The kids are not all right, and they know it. Canadian Philippe Falardeau's exquisite Monsieur Lazhar will remain one of my favourite films from this year's festival. Here the children in a grade-school class cope with the traumatic event that opens the film: the suicide of their teacher in their own classroom. Bachir Lazhar (Mohamed Fellag) is the Algerian immigrant who becomes their new teacher and he himself is also recovering from traumatic events. It is predictable that students and teacher learn from each other, but what is not at all foreseen is how subtly and honestly the film deals with grief at all ages. I would be hard-pressed to think of any other film I know that shows children dealing so truthfully with loss.

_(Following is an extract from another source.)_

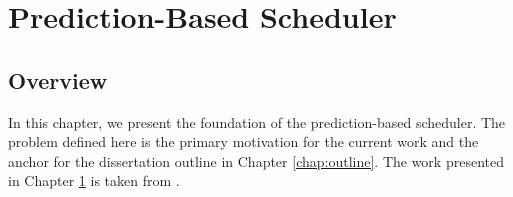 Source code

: \chapter{Prediction-Based Scheduler}\label{chap:prediction_based_scheduler}

\section{Overview}
\label{pbs:overview}
In this chapter, we present the foundation of the prediction-based scheduler. The problem defined here is the primary motivation for the current work and the anchor for the dissertation outline in Chapter \ref{chap:outline}. The work presented in Chapter \ref{chap:prediction_based_scheduler} is taken from \cite{ravan_ensuring_2020}.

The two young children most at the centre of the story (Sophie Nélisse and Émillen Neron) are the only two to have seen the deceased Martine before they could be protected from that horror. They give beautiful performances as children following very different trajectories of guilt and sadness. In an essay she reads to the class, young Alice says her school is beautiful because it is hers and because she has made a life there. But it is not beautiful because it now holds a death. In one of the most insightful moments, the essay asks why her school punishes violence in children, and yet a teacher's violence is left unadmonished. The rare complexity of expressed feeling and complicated silence have never been so lovingly rendered. This film is winning awards wherever it goes and is proving that Falardeau's two previous gems La moitié gauche du frigo and C'est pas moi, je le jure! were not accidents.
Home is where the heart is…. trapped. Two films I saw this past week were about people enduring house arrest for the sake of moral and democratic principle. The first of these, Jafar Panahi and Mojtaba Mirtahmasb's This is Not a Film is still troubling me, though I saw it on the very first night (and wrote a bit about it then). I had thought I would write a full blog on Iranian cinema and its changing direction and that may still come, but it seems to need to gestate some more. For now I will say that I continue to be deeply moved by watching Panahi move around his own condominium struggling to act out and explain for us the progress of the film he had hoped to make but which caused him to be first arrested, then detained and now imprisoned. (The imprisonment followed the period this film was made in. Panahi is still in prison and now Mirtahmasb has been detained and banned from filmmaking also.) As a result of these events, the film is a testament to creative bravery but it also brilliantly portrays the ordinary horror of living out a known future in the seeming routine of everyday life. Panahi gets up late and eats breakfast, goes through his day as anyone might, with a big difference - he can't move from where he is. We hear him talk with his lawyer who assures him imprisonment is inevitable - but the ban might be lifted. The absurdity registers: what good is a lifted ban on making movies if one is in prison? The movie's most poignant moments come as he walks through the opening sequence for us of his proposed film describing the confinement of his main heroine. The irony is not lost on him and he pauses, momentarily overcome with emotion. When, in the film's final moments, he follows a custodian out of the basement exit and walks almost to the gate under the cloak of night, the fellow warns him to be careful and go back. Beyond the gate, a fire is burning - and that is our last image: a fire that is blazing uncontrolled. The warning could be about being found outside his home, or it could be about the fire, we're not sure which. But the fire burning on could have many meanings: the fire of creativity; or the fire of political tyranny that destroys that which it should cherish.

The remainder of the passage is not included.